Game of Thrones: Episode 1 – Iron From Ice PC Review
The term “interactive movie” has long been considered a criticism with videogames rather than a compliment; since the early days of Metal Gear Solid, critics have long complained about the excessive imbalance between interactive gameplay and non-interactive cutscenes with certain videogames, while dedicated fans embraced the more cinematic approach to videogame storytelling…even if the stories themselves would not always measure up.
Somewhere along the line, Telltale Games have established themselves as one of the few companies to pull off this concept, thanks largely to their stronger-than-average emphasis on quality writing and characterization…not to mention the licensing rights to hugely popular properties.

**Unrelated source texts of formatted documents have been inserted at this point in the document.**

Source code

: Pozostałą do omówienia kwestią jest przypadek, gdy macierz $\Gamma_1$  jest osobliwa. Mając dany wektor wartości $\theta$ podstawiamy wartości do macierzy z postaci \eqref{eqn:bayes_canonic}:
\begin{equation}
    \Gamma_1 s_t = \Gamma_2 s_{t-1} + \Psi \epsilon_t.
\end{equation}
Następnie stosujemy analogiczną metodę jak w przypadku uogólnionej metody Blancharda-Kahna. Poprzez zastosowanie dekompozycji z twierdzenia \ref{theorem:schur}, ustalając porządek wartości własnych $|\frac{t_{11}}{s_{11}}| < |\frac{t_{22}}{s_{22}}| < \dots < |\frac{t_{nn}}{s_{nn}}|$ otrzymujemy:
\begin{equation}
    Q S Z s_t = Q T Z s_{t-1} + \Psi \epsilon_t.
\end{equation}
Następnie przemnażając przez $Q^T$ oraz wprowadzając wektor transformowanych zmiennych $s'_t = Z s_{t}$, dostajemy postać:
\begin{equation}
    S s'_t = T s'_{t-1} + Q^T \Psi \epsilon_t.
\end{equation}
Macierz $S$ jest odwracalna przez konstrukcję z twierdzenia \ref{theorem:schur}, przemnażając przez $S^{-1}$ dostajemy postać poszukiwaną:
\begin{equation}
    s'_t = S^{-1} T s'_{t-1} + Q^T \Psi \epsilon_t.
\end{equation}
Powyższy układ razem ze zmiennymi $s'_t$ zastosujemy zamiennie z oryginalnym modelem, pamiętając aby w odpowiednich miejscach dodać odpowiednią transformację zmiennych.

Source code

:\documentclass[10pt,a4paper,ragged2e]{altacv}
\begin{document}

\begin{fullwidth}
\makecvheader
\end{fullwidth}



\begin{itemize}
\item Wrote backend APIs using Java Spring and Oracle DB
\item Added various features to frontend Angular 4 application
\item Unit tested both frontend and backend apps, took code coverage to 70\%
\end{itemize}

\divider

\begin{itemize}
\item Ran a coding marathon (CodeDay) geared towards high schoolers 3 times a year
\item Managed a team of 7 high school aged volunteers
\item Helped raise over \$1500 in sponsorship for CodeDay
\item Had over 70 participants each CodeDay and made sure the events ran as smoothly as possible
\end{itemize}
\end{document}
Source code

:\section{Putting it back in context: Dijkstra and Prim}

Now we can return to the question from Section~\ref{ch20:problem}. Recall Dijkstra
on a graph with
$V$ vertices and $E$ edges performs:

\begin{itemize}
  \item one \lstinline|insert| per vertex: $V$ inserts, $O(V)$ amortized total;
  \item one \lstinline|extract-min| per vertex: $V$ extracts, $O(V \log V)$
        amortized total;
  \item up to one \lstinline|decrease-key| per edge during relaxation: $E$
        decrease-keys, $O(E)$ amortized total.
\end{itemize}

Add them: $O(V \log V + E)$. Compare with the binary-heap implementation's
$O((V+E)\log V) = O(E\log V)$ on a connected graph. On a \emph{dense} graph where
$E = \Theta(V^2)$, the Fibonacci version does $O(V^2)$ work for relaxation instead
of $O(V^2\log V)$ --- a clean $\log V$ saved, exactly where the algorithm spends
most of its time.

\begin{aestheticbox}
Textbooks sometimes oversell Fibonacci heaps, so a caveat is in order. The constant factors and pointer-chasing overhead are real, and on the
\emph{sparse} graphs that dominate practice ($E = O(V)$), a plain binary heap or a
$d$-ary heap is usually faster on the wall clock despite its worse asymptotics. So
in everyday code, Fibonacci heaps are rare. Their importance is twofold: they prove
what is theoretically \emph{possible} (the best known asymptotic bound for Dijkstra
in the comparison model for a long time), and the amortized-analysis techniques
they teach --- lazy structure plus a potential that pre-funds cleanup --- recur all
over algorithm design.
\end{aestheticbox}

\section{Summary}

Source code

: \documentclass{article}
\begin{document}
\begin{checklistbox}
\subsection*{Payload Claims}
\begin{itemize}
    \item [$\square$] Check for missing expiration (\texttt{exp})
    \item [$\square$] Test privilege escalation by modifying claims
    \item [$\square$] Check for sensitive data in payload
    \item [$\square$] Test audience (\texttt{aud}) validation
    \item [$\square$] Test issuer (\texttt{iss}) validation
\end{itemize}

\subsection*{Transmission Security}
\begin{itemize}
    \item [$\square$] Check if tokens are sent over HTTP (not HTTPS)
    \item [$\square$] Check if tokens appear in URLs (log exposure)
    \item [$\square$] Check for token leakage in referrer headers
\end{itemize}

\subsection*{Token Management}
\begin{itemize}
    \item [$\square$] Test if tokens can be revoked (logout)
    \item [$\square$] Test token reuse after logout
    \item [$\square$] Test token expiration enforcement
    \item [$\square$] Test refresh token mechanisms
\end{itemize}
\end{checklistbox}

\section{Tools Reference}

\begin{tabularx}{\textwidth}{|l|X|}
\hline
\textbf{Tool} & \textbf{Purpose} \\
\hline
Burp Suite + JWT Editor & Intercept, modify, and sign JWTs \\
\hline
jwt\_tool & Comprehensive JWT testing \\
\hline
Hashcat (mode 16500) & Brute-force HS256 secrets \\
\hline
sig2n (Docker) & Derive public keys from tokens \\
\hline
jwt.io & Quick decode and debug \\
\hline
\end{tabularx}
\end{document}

The Walking Dead would have undoubtedly proved profitable thanks to the enormous popularity of the TV series, but Telltale’s multi-episode, multi-choice adaptation ended up becoming a celebrated hit that exceeded both the TV series and original comic book series.
After several other hits including The Wolf Among Us and Tales from the Borderlands, Telltale has now acquired the rights to adapt Game of Thrones, a move that has proven absolutely surprising to no one; ironically enough, the series also gained mainstream recognition for its recent televised adaptation, exceeding the popularity of its original written source material (to the point that HBO won’t even refer to it by its original publicized title A Song of Ice and Fire). Though Game of Thrones is much more faithful to its source material than The Walking Dead, hardcore fans will no doubt be disappointed that Telltale will be building its series around the TV adaptation rather than the original novels. Indeed, there is a rather weird feeling watching Telltale attempt to recreate the opening of the TV series using their in-game engine (and not very well, to be honest), not to mention the celebrity voiceovers from pivotal characters like Tyrion and Cersei.
Nevertheless, fans of the book and TV series alike may be interested to learn that the focus of the game isn’t centered around any of the major Houses of the series. Rather than dance around the drama surrounding the Starks or Lannisters without ruining the canon of the original story, the Game of Thrones game focuses instead on House Forrester, a lesser family who hail from the North and swear loyalty to the Starks. The first episode opens up during one of the most infamous moments in the series, which is typically nicknamed “R.W.” to avoid spoilers. After the events of R.W., the Forresters find themselves forced to appoint a new lord in place of their fallen king, who is one of the sons of the late king and barely reaching into his teens. In a nod to the series itself, the narrative bounces between different principal characters all over the world, each with their own group of allies, enemies, and unknowns to interact with.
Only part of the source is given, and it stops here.